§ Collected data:
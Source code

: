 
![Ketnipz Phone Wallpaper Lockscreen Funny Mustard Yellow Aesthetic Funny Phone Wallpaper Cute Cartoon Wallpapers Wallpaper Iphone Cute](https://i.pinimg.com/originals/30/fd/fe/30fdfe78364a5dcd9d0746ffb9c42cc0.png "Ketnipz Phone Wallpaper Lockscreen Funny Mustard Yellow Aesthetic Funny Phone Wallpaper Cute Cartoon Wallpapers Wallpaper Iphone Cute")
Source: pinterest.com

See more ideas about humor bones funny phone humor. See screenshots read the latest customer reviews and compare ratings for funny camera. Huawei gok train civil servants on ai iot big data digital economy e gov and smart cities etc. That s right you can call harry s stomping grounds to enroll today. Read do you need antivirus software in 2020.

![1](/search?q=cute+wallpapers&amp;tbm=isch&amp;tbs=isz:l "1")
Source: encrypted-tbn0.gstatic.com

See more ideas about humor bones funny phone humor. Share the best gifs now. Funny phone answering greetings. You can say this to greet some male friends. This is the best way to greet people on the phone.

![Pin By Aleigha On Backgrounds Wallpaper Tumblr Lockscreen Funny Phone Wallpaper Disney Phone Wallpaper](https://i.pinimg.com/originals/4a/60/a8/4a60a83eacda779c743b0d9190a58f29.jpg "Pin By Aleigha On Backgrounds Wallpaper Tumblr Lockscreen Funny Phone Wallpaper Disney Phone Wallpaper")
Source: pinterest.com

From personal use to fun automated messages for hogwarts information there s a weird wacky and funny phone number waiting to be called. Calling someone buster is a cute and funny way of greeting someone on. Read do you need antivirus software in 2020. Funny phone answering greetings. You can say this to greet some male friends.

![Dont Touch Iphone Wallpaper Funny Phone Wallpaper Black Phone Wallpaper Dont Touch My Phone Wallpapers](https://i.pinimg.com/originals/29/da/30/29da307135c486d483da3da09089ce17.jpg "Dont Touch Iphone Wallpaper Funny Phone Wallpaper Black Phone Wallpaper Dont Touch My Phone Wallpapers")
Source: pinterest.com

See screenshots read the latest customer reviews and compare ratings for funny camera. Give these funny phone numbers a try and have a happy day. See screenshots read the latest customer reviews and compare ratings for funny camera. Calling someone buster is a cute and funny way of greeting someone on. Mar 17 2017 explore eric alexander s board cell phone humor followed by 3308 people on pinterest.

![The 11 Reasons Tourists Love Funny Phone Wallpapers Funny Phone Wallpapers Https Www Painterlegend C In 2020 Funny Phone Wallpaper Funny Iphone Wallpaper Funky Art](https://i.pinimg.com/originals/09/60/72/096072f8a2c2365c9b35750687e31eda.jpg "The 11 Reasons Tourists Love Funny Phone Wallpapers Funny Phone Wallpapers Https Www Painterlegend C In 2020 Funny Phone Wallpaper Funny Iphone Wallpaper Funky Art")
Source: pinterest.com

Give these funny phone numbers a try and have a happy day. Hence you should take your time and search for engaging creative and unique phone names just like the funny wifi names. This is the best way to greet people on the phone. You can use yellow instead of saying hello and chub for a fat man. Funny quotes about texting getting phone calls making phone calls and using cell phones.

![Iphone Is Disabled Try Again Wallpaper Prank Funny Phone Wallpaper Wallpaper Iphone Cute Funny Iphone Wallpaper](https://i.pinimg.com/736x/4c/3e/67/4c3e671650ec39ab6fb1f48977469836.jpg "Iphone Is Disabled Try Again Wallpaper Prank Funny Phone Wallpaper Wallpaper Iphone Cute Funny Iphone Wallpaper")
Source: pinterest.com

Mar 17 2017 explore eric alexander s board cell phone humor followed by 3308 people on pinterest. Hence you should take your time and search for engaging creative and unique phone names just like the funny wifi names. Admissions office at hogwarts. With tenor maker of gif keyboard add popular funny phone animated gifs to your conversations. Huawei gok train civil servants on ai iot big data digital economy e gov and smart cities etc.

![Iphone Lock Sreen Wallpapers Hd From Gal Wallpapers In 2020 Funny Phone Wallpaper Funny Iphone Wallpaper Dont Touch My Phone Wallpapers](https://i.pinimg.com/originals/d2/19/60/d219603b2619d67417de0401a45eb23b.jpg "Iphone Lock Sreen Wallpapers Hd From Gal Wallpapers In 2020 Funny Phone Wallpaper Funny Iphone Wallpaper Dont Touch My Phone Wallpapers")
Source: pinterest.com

§ What you are asked to do: For each line of the data that includes the word "latest", return a copy of it.

§ Task response:
See more ideas about humor bones funny phone humor. See screenshots read the latest customer reviews and compare ratings for funny camera. Huawei gok train civil servants on ai iot big data digital economy e gov and smart cities etc. That s right you can call harry s stomping grounds to enroll today. Read do you need antivirus software in 2020.
See screenshots read the latest customer reviews and compare ratings for funny camera. Give these funny phone numbers a try and have a happy day. See screenshots read the latest customer reviews and compare ratings for funny camera. Calling someone buster is a cute and funny way of greeting someone on. Mar 17 2017 explore eric alexander s board cell phone humor followed by 3308 people on pinterest.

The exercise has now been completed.